Check every line of the entries below for "createScaledBitmap", and copy the lines that have it.

[Collected data entries]
BEGIN

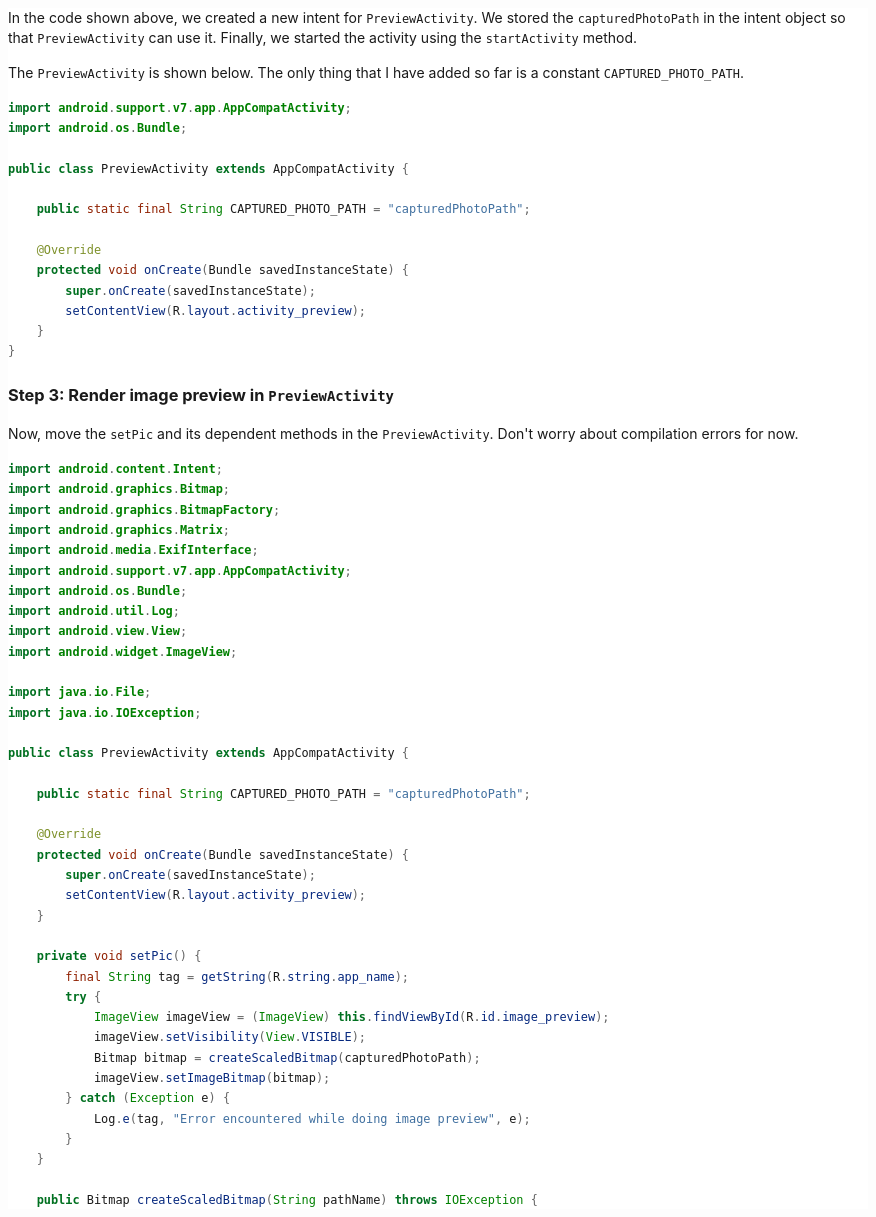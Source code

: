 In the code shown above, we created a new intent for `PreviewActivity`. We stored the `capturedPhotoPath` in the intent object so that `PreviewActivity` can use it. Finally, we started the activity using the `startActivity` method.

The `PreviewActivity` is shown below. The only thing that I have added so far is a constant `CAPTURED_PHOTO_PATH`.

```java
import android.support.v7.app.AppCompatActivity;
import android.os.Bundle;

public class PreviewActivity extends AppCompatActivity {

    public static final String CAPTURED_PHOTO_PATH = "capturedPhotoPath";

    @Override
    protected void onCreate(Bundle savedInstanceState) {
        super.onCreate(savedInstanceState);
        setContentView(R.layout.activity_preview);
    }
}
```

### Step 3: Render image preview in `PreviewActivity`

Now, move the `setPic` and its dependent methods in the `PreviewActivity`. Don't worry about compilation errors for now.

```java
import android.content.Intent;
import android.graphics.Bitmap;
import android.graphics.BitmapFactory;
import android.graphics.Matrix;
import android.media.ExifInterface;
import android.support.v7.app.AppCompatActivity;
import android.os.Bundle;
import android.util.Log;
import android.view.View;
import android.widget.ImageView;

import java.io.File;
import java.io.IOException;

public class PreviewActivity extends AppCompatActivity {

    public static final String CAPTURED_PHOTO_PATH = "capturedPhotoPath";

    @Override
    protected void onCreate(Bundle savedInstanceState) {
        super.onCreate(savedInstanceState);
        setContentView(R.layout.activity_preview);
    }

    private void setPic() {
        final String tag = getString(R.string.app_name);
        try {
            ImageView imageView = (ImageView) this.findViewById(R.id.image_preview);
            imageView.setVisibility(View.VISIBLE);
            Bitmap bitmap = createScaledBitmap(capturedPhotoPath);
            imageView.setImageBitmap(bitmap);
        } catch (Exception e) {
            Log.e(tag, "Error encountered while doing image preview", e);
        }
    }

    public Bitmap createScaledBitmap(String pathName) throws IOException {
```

END
BEGIN

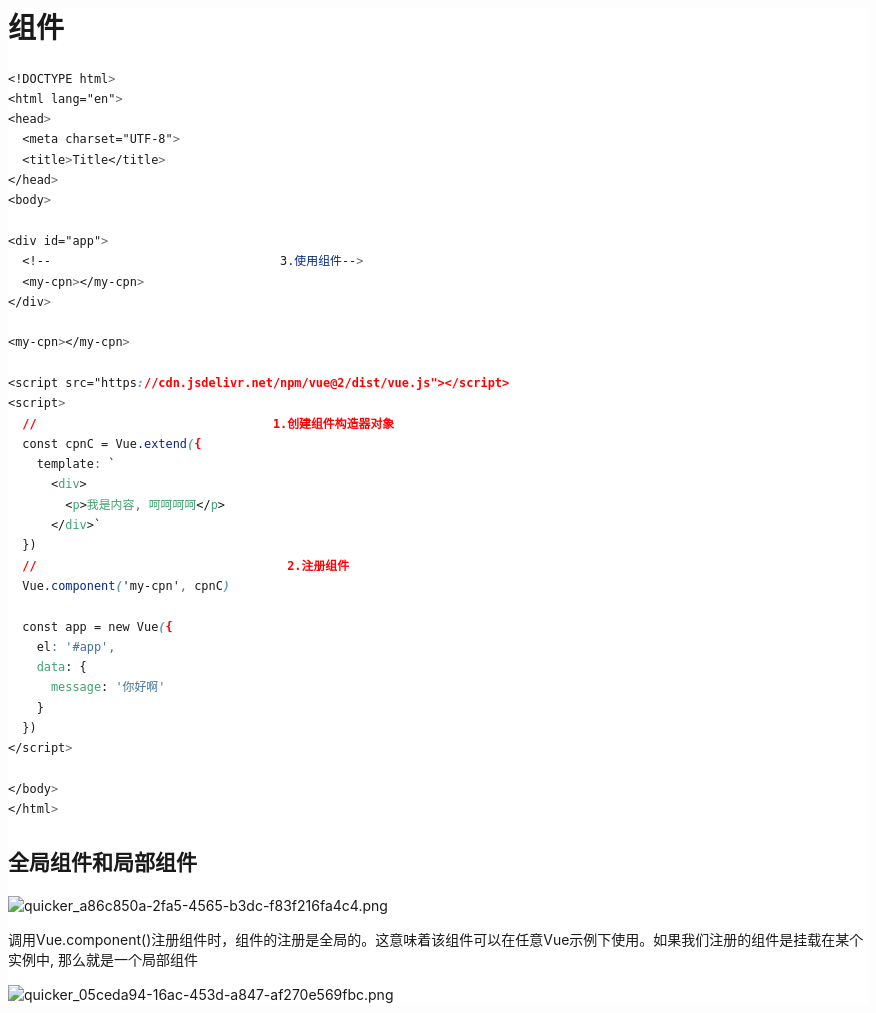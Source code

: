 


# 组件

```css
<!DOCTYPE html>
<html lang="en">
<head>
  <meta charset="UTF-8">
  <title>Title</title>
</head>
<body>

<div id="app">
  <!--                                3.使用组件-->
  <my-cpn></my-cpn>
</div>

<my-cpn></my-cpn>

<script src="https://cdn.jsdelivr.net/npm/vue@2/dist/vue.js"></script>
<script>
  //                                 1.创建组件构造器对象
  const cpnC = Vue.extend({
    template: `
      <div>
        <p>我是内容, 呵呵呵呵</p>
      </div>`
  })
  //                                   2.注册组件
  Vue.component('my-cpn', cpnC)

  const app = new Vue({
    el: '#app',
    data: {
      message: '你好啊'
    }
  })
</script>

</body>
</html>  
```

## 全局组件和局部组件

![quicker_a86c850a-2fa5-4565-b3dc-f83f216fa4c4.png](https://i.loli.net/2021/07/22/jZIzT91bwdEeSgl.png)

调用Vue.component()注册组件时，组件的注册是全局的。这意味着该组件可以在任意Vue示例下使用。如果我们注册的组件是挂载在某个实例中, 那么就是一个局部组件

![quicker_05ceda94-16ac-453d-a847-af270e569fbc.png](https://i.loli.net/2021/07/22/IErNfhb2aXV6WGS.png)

END
BEGIN

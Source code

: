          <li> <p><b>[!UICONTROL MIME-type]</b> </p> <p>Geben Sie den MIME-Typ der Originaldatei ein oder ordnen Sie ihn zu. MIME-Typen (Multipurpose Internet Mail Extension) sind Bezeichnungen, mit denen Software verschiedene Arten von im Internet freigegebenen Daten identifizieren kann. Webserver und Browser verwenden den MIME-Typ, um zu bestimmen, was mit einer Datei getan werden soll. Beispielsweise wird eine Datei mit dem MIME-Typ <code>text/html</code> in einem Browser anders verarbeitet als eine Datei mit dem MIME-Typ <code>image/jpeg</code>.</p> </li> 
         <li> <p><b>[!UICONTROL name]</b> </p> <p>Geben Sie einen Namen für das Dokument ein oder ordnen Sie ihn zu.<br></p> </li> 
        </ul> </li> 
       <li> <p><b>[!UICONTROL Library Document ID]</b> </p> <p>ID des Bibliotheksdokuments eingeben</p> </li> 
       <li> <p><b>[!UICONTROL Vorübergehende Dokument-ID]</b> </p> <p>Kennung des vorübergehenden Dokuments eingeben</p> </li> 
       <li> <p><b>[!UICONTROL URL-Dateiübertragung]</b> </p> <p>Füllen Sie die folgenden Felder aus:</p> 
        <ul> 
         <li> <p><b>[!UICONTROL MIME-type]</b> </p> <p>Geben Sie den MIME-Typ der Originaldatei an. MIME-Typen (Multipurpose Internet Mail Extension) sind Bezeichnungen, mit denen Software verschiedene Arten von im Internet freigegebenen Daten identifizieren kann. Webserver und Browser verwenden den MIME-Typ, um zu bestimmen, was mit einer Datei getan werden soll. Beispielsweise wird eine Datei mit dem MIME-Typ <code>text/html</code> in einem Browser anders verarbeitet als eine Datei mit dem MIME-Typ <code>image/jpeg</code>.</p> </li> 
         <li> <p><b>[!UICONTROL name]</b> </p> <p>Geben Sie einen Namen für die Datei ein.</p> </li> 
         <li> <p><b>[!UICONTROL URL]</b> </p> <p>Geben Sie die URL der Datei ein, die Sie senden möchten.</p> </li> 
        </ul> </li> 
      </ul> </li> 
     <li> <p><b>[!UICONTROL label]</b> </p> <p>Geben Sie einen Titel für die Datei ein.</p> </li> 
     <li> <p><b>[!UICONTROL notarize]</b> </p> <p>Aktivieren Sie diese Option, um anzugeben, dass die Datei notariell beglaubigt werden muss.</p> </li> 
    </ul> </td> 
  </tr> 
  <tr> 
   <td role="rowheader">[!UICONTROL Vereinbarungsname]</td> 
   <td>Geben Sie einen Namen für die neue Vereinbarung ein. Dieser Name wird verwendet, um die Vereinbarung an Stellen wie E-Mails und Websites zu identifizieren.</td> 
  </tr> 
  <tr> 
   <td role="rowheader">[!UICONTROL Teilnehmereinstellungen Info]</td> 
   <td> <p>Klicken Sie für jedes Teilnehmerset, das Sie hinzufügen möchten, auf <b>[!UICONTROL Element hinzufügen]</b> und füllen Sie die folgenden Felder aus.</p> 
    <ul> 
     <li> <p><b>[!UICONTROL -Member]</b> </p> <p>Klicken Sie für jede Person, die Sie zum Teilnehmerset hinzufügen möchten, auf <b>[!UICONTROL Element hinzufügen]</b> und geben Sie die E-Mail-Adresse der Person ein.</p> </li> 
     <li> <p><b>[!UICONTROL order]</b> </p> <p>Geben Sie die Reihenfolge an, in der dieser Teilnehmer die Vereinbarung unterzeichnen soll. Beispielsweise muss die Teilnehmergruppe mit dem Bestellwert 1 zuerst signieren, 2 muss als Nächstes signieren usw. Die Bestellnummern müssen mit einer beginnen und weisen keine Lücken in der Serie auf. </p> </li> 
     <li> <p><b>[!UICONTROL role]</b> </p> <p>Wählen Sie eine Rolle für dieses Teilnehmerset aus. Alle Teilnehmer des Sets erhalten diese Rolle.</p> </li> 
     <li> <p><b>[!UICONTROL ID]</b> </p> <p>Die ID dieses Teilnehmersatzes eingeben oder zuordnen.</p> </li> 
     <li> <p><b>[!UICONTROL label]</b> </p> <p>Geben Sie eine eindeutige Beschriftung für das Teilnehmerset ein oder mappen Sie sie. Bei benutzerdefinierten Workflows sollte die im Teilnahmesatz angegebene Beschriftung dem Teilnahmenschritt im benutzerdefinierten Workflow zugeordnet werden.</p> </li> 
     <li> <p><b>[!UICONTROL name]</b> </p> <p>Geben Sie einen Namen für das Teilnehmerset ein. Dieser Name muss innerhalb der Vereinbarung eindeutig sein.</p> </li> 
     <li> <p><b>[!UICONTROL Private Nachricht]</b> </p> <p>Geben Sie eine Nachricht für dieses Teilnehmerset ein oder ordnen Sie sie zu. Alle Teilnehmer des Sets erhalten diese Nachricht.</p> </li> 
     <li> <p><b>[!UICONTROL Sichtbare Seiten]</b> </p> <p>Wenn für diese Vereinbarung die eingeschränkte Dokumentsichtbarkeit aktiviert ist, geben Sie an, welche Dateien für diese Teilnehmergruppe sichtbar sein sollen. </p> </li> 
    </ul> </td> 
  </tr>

END

--- RESULT OF THIS TASK ---
            Bitmap bitmap = createScaledBitmap(capturedPhotoPath);
    public Bitmap createScaledBitmap(String pathName) throws IOException {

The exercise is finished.